Even if you don’t distance yourself from a notorious relative, you’d probably have a hard time identifying with that black sheep. So maybe it’s good that when actress Elizabeth Montgomery accepted the title role of the 1975 movie The Legend of Lizzie Borden, she didn’t know the suspected 1892 double-murderess was her sixth cousin once removed. Published family histories can be key in a case of alleged genealogical links because they let you trace multiple generations at once. I searched the Family History Library catalog for the women’s family names and found several histories, including Genealogy of the Barney Family in America and Descendants of Joseph Tripp.

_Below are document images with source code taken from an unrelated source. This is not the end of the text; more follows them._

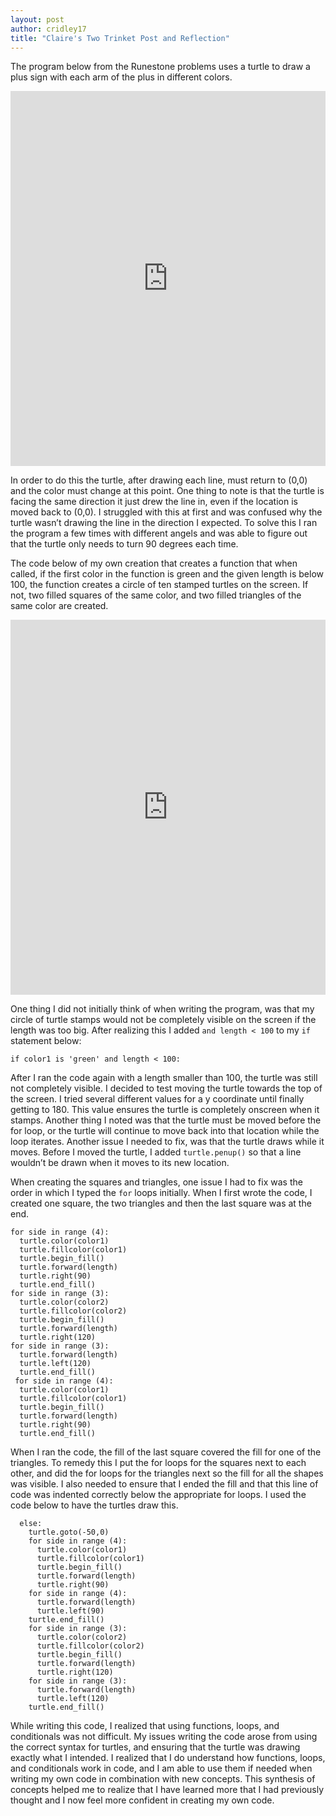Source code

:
 ```yaml
---
layout: post
author: cridley17
title: "Claire's Two Trinket Post and Reflection"
---
```


The program below from the Runestone problems uses a turtle to draw a plus sign with each arm of the plus in different colors. 

<iframe src="https://trinket.io/embed/python/96e328563a" width="100%" height="600" frameborder="0" marginwidth="0" marginheight="0" allowfullscreen></iframe>

In order to do this the turtle, after drawing each line, must return to (0,0) and the color must change at this point. One thing to note is that the turtle is facing the same direction it just drew the line in, even if the location is moved back to (0,0). I struggled with this at first and was confused why the turtle wasn’t drawing the line in the direction I expected. To solve this I ran the program a few times with different angels and was able to figure out that the turtle only needs to turn 90 degrees each time. 

The code below of my own creation that creates a function that when called, if the first color in the function is green and the given length is below 100, the function creates a circle of ten stamped turtles on the screen. If not, two filled squares of the same color, and two filled triangles of the same color are created. 

<iframe src="https://trinket.io/embed/python/0b6cdc1d3a" width="100%" height="600" frameborder="0" marginwidth="0" marginheight="0" allowfullscreen></iframe>

One thing I did not initially think of when writing the program, was that my circle of turtle stamps would not be completely visible on the screen if the length was too big. After realizing this I added `and length < 100` to my `if` statement below:

```
if color1 is 'green' and length < 100:

```

After I ran the code again with a length smaller than 100, the turtle was still not completely visible. I decided to test moving the turtle towards the top of the screen. I tried several different values for a y coordinate until finally getting to 180. This value ensures the turtle is completely onscreen when it stamps. Another thing I noted was that the turtle must be moved before the for loop, or the turtle will continue to move back into that location while the loop iterates. Another issue I needed to fix, was that the turtle draws while it moves. Before I moved the turtle, I added `turtle.penup()` so that a line wouldn’t be drawn when it moves to its new location.

When creating the squares and triangles, one issue I had to fix was the order in which I typed the `for` loops initially. When I first wrote the code, I created one square, the two triangles and then the last square was at the end. 

```
for side in range (4):
  turtle.color(color1)
  turtle.fillcolor(color1)
  turtle.begin_fill()
  turtle.forward(length)
  turtle.right(90)
  turtle.end_fill()
for side in range (3):
  turtle.color(color2)
  turtle.fillcolor(color2)
  turtle.begin_fill()
  turtle.forward(length)
  turtle.right(120)
for side in range (3):
  turtle.forward(length)
  turtle.left(120)
  turtle.end_fill()
 for side in range (4):
  turtle.color(color1)
  turtle.fillcolor(color1)
  turtle.begin_fill()
  turtle.forward(length)
  turtle.right(90)
  turtle.end_fill()
```

When I ran the code, the fill of the last square covered the fill for one of the triangles. To remedy this I put the for loops for the squares next to each other, and did the for loops for the triangles next so the fill for all the shapes was visible. I also needed to ensure that I ended the fill and that this line of code was indented correctly below the appropriate for loops. I used the code below to have the turtles draw this.

```
  else:
    turtle.goto(-50,0)
    for side in range (4):
      turtle.color(color1)
      turtle.fillcolor(color1)
      turtle.begin_fill()
      turtle.forward(length)
      turtle.right(90)
    for side in range (4):
      turtle.forward(length)
      turtle.left(90)
    turtle.end_fill()
    for side in range (3):
      turtle.color(color2)
      turtle.fillcolor(color2)
      turtle.begin_fill()
      turtle.forward(length)
      turtle.right(120)
    for side in range (3):
      turtle.forward(length)
      turtle.left(120)
    turtle.end_fill()

```

While writing this code, I realized that using functions, loops, and conditionals was not difficult. My issues writing the code arose from using the correct syntax for turtles, and ensuring that the turtle was drawing exactly what I intended. I realized that I do understand how functions, loops, and conditionals work in code, and I am able to use them if needed when writing my own code in combination with new concepts. This synthesis of concepts helped me to realize that I have learned more that I had previously thought and I now feel more confident in creating my own code.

It still took quite a bit of sleuthing to find the connection. The books ignored a few generations and — like many genealogies — didn’t continue female lines beyond a woman’s children, so I had to inspect a number of books. Then began the real fun: piecing together the clues to build a pedigree, and verifying it in original records. The evidence suggested that both Montgomery and Borden descend from Samuel Luther and Mary Abell, who were among the first settlers of Swansea, Mass.
Is the beloved star of TV’s Bewitched really related to an axe murderer? You’ll find whodunit theories at CrimeLibrary. We may never know whether Lizzie’s the culprit, but at least we can solve the genealogical mysteries.